Gomaa Salwa H, Shamseya Mohammed M, Madkour Marwa A
Departments of Chemical Pathology.
Experimental and Clinical Internal Medicine, Medical Research Institute, University of Alexandria, Alexandria, Egypt.
Eur J Gastroenterol Hepatol. 2019 Jun;31(6):692-702. doi: 10.1097/MEG.0000000000001347.
This study aimed to assess urinary neutrophil gelatinase-associated lipocalin (uNGAL) and serum cystatin C (sCys C) in liver cirrhosis patients with renal dysfunction and to evaluate their role in the diagnosis of the hepatorenal syndrome (HRS).
Forty-five liver cirrhosis patients were enrolled in the study and they were divided into three groups; the first group included 15 patients with normal renal function, the second group included 15 patients with HRS; and the third group included 15 patients with chronic kidney disease (CKD). There was a fourth group, which included 15 healthy controls. Liver and renal function tests, as well as the estimated glomerular filtration rate were determined. uNGAL was measured using the enzyme-linked immunosorbent assay, and the uNGAL/urinary creatinine concentration (UCC) ratio was calculated. sCys C was measured using the particle-enhanced immunoturbidimetric assay.
The ratios of uNGAL and uNGAL/UCC were the highest among HRS patients. The combined uNGAL/UCC ratio and sCys C improved the sensitivity of diagnosis to 93.33% and specificity to 76.67%, with the highest area under the curve of 0.944, 95% confidence interval of 0.879-1.0 (P<0.001). The three biomarkers could successfully identify HRS at the following cutoffs: 84.94 ng/ml, 0.6 ng/mg, and 1.6 mg/l, respectively. Significant positive correlations were found between uNGAL, uNGAL/UCC ratios as well as sCys C and KDIGO stage in liver cirrhosis patients with CKD.
uNGAL and a better uNGAL/UCC ratio can be used alone or together with serum cystatin C as early biomarkers for HRS among patients with decompensated liver cirrhosis. Moreover, uNGAL, uNGAL/UCC as well as serum cystatin C could aid the prognostic assessment of cirrhotic patients with CKD.

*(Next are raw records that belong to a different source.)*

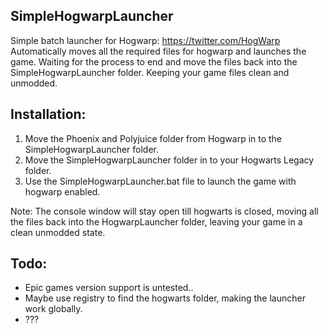 ## SimpleHogwarpLauncher
Simple batch launcher for Hogwarp: https://twitter.com/HogWarp
Automatically moves all the required files for hogwarp and launches the game. Waiting for the process to end and move the files back into the SimpleHogwarpLauncher folder. Keeping your game files clean and unmodded.

## Installation:
1. Move the Phoenix and Polyjuice folder from Hogwarp in to the SimpleHogwarpLauncher folder.
2. Move the SimpleHogwarpLauncher folder in to your Hogwarts Legacy folder.
3. Use the SimpleHogwarpLauncher.bat file to launch the game with hogwarp enabled.

Note: The console window will stay open till hogwarts is closed, moving all the files back into the HogwarpLauncher folder, leaving your game in a clean unmodded state.

## Todo:
- Epic games version support is untested..
- Maybe use registry to find the hogwarts folder, making the launcher work globally.
- ???
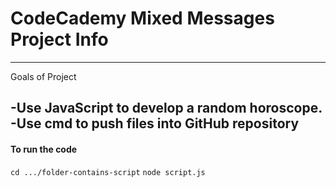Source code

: # CodeCademy Mixed Messages Project Info

---
Goals of Project

-Use JavaScript to develop a random horoscope.
-Use cmd to push files into GitHub repository
---

#### To run the code

`cd .../folder-contains-script`
`node script.js`





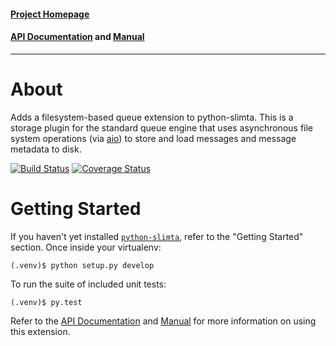 #### [Project Homepage][1]
#### [API Documentation][2] and [Manual][3]

--------------------

About
=====

Adds a filesystem-based queue extension to python-slimta. This is a storage
plugin for the standard queue engine that uses asynchronous file system
operations (via [aio][4]) to store and load messages and message metadata to
disk.

[![Build Status](https://travis-ci.org/slimta/python-slimta-diskstorage.svg?branch=master)](https://travis-ci.org/slimta/python-slimta-diskstorage)
[![Coverage Status](https://coveralls.io/repos/github/slimta/python-slimta-diskstorage/badge.svg?branch=master)](https://coveralls.io/github/slimta/python-slimta-diskstorage?branch=master)

Getting Started
===============

If you haven't yet installed [`python-slimta`][5], refer to the "Getting
Started" section. Once inside your virtualenv:

    (.venv)$ python setup.py develop

To run the suite of included unit tests:

    (.venv)$ py.test

Refer to the [API Documentation][2] and [Manual][3] for more information on
using this extension.

[1]: http://slimta.org/
[2]: http://docs.slimta.org/latest/api/extra.diskstorage.html
[3]: http://docs.slimta.org/latest/manual/extensions.html#disk-storage
[4]: http://man7.org/linux/man-pages/man7/aio.7.html
[5]: https://github.com/slimta/python-slimta

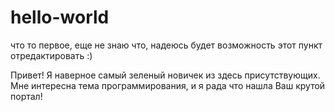 # hello-world
что то первое, еще не знаю что, надеюсь будет возможность этот пункт отредактировать :)

Привет!  Я наверное самый зеленый новичек из здесь присутствующих. Мне интересна тема программирования, и я рада что нашла Ваш крутой портал!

本研究旨在评估肾功能不全的肝硬化患者的尿中性粒细胞明胶酶相关脂质运载蛋白(uNGAL)和血清胱抑素C(sCys C),并评估它们在肝肾综合征(HRS)诊断中的作用。
45例肝硬化患者纳入本研究,分为三组;第一组包括15例肾功能正常的患者,第二组包括15例HRS患者;第三组包括15例慢性肾脏病(CKD)患者。第四组为15名健康对照者。测定肝功能和肾功能指标以及估算肾小球滤过率。采用酶联免疫吸附测定法检测uNGAL,并计算uNGAL/尿肌酐浓度(UCC)比值。采用颗粒增强免疫比浊法检测sCys C。
HRS患者的uNGAL和uNGAL/UCC比值最高。联合uNGAL/UCC比值和sCys C可将诊断敏感性提高至93.33%,特异性提高至76.67%,曲线下面积最高为0.944,95%置信区间为0.879 - 1.0(P<0.001)。这三种生物标志物在以下临界值时可成功识别HRS:分别为84.94 ng/ml、0.6 ng/mg和1.6 mg/l。在患有CKD的肝硬化患者中,uNGAL、uNGAL/UCC比值以及sCys C与KDIGO分期之间存在显著正相关。
uNGAL和更佳的uNGAL/UCC比值可单独使用,或与血清胱抑素C一起作为失代偿期肝硬化患者HRS的早期生物标志物。此外,uNGAL、uNGAL/UCC以及血清胱抑素C有助于对患有CKD的肝硬化患者进行预后评估。